André Blanc – Tortuga’s Bank

En avant-propos de ce roman, André Blanc nous précise que « Ce roman est une œuvre de pure fiction. Toute ressemblance avec des personnages ou des faits existants ou ayant existé ne saurait être que coïncidence fortuite. »
Bon, moi  je veux bien, mais je pense qu’il a dû rencontrer durant la période où il fut élu à la Mairie de Lyon, des personnes dont il s’est inspiré pour construire son intrigue.

Dans un appartement du vieux Lyon écrasé de chaleur, dans une puanteur suffocante, gît le corps de Joseph Ducosterd, ancien préfet en retraite. Il a été assassiné, exécuté plutôt, de deux balles dans la tête. Crime religieux ? En effet, tout porte à le croire. La disposition du corps, les bras en croix, une croix tracée sur le front avec son sang.
« Farel chassa les mouches de la main, se releva et vint se placer aux pieds, dans l’axe du corps. Il resta là un moment tentant de comprendre pourquoi le corps avait été placé là. « Il théâtralise son acte : on ne déplace pas un corps sans raison. Vu le désordre de la bibliothèque, il cherche quelque chose et nous colle une symbolique avec cette mise en scène… Et s’il se foutait simplement de notre gueule ? »
De plus, d’après le fils de la victime, l’ancien préfet conservait chez lui une bible rare et ancienne qui aurait été dérobée, ainsi qu’une collection de méreaux, sorte de jetons de métal en usage comme signe de reconnaissance dans certaines confréries.

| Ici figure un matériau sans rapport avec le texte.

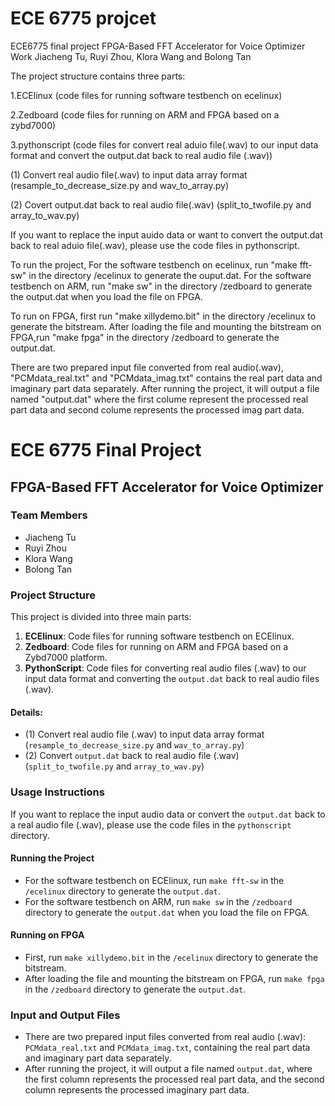 # ECE 6775 projcet
ECE6775 final project
FPGA-Based FFT Accelerator for Voice Optimizer
Work Jiacheng Tu, Ruyi Zhou, Klora Wang and Bolong Tan 

The project structure contains three parts:

1.ECElinux (code files for running software testbench on ecelinux)

2.Zedboard (code files for running on ARM and FPGA based on a zybd7000)

3.pythonscript (code files for convert real aduio file(.wav) to our input data format and convert the output.dat back to real audio file (.wav))

(1) Convert real audio file(.wav) to input data array format (resample_to_decrease_size.py and wav_to_array.py)

(2) Covert output.dat back to real audio file(.wav) (split_to_twofile.py and array_to_wav.py)


If you want to replace the input auido data or want to convert the output.dat back to real aduio file(.wav), please use the code files in pythonscript.

To run the project,
For the software testbench on ecelinux, run "make fft-sw" in the directory /ecelinux to generate the ouput.dat.
For the software testbench on ARM, run "make sw" in the directory /zedboard to generate the output.dat when you load the file on FPGA.

To run on FPGA, first run "make xillydemo.bit" in the directory /ecelinux to generate the bitstream.
After loading the file and mounting the bitstream on FPGA,run "make fpga" in the directory /zedboard to generate the output.dat.


There are two prepared input file converted from real audio(.wav), "PCMdata_real.txt" and "PCMdata_imag.txt" contains the real part data and imaginary part data separately.
After running the project, it will output a file named "output.dat" where the first colume represent the processed real part data and second colume represents the processed imag part data.


# ECE 6775 Final Project
## FPGA-Based FFT Accelerator for Voice Optimizer

### Team Members
- Jiacheng Tu
- Ruyi Zhou
- Klora Wang
- Bolong Tan

### Project Structure
This project is divided into three main parts:

1. **ECElinux**: Code files for running software testbench on ECElinux.
2. **Zedboard**: Code files for running on ARM and FPGA based on a Zybd7000 platform.
3. **PythonScript**: Code files for converting real audio files (.wav) to our input data format and converting the `output.dat` back to real audio files (.wav).

#### Details:
- (1) Convert real audio file (.wav) to input data array format (`resample_to_decrease_size.py` and `wav_to_array.py`)
- (2) Convert `output.dat` back to real audio file (.wav) (`split_to_twofile.py` and `array_to_wav.py`)

### Usage Instructions
If you want to replace the input audio data or convert the `output.dat` back to a real audio file (.wav), please use the code files in the `pythonscript` directory.

#### Running the Project
- For the software testbench on ECElinux, run `make fft-sw` in the `/ecelinux` directory to generate the `output.dat`.
- For the software testbench on ARM, run `make sw` in the `/zedboard` directory to generate the `output.dat` when you load the file on FPGA.

#### Running on FPGA
- First, run `make xillydemo.bit` in the `/ecelinux` directory to generate the bitstream.
- After loading the file and mounting the bitstream on FPGA, run `make fpga` in the `/zedboard` directory to generate the `output.dat`.

### Input and Output Files
- There are two prepared input files converted from real audio (.wav): `PCMdata_real.txt` and `PCMdata_imag.txt`, containing the real part data and imaginary part data separately.
- After running the project, it will output a file named `output.dat`, where the first column represents the processed real part data, and the second column represents the processed imaginary part data.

Lors de l’examen des comptes bancaires de la victime, des anomalies commencent à se faire jour. Farel, dans son style très direct, va procéder à l’audition du banquier, qui après quelques réticences, « va se mettre à table » et lui avouer que le compte a été presque entièrement vidé par Clauss, le gestionnaire de compte, qui n’a pas reparu à la banque et reste désormais introuvable.
Maricke, le femme de Vauclin, a également disparu. Elle a été victime d’un enlèvement.

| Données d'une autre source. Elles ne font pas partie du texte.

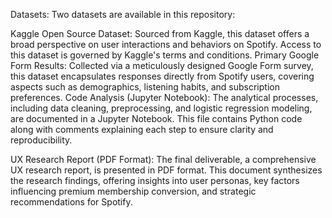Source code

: Datasets: Two datasets are available in this repository:

Kaggle Open Source Dataset: Sourced from Kaggle, this dataset offers a broad perspective on user interactions and behaviors on Spotify. Access to this dataset is governed by Kaggle's terms and conditions.
Primary Google Form Results: Collected via a meticulously designed Google Form survey, this dataset encapsulates responses directly from Spotify users, covering aspects such as demographics, listening habits, and subscription preferences.
Code Analysis (Jupyter Notebook): The analytical processes, including data cleaning, preprocessing, and logistic regression modeling, are documented in a Jupyter Notebook. This file contains Python code along with comments explaining each step to ensure clarity and reproducibility.

UX Research Report (PDF Format): The final deliverable, a comprehensive UX research report, is presented in PDF format. This document synthesizes the research findings, offering insights into user personas, key factors influencing premium membership conversion, and strategic recommendations for Spotify.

Les divers mouvements d’argent font apparaître une banque mystérieuse, la Tortuga’s Bank, où les fonds auraient transité, et mènent à un certain Stéphane Vauclin, riche magnat de l’immobilier, financier plus ou moins occulte de divers politiciens, « un faiseur de rois ». Tous les liens de ces réseaux d’argent sale et de magouilles remontent vers un homme de l’ombre, sans identité, un certain Lupus qui tire toute les ficelles.
Fidèle à sa méthode, directe et sans chichis, presque militaire, le commandant Farel et son équipe vont prendre l’affaire à bras le corps.

En haut lieu, certains commencent à se faire du souci, et Farel subit des pressions de la hiérarchie policière et politique. Jusqu’à l’Hôtel de Matignon on s’émeut de la tournure que prend cette affaire. Mais ce serait mal connaître le commandant Farel, ancien commando de marine, qui a gardé de son passé de soldat un sens exacerbé de l’honneur et du devoir que de le croire réceptif à ces manœuvres d’intimidation. Farel, policier atypique, particulièrement intuitif, garde de son passé de commando de marine une façon de procéder, un talent de meneur d’hommes qui fait que son équipe lui est entièrement dévouée. Son équipe, celle qu’on jalouse dans la maison, qu’on envie et que l’on voudrait rejoindre. Mais selon Farel, cynique : « Les places sont prises et le ticket d’entrée prohibitif. Il faudra me supporter, me suivre, sans broncher, en enfer ou pire encore, en sachant que quoiqu’il arrive, je vous ramènerai vivants ou… morts. »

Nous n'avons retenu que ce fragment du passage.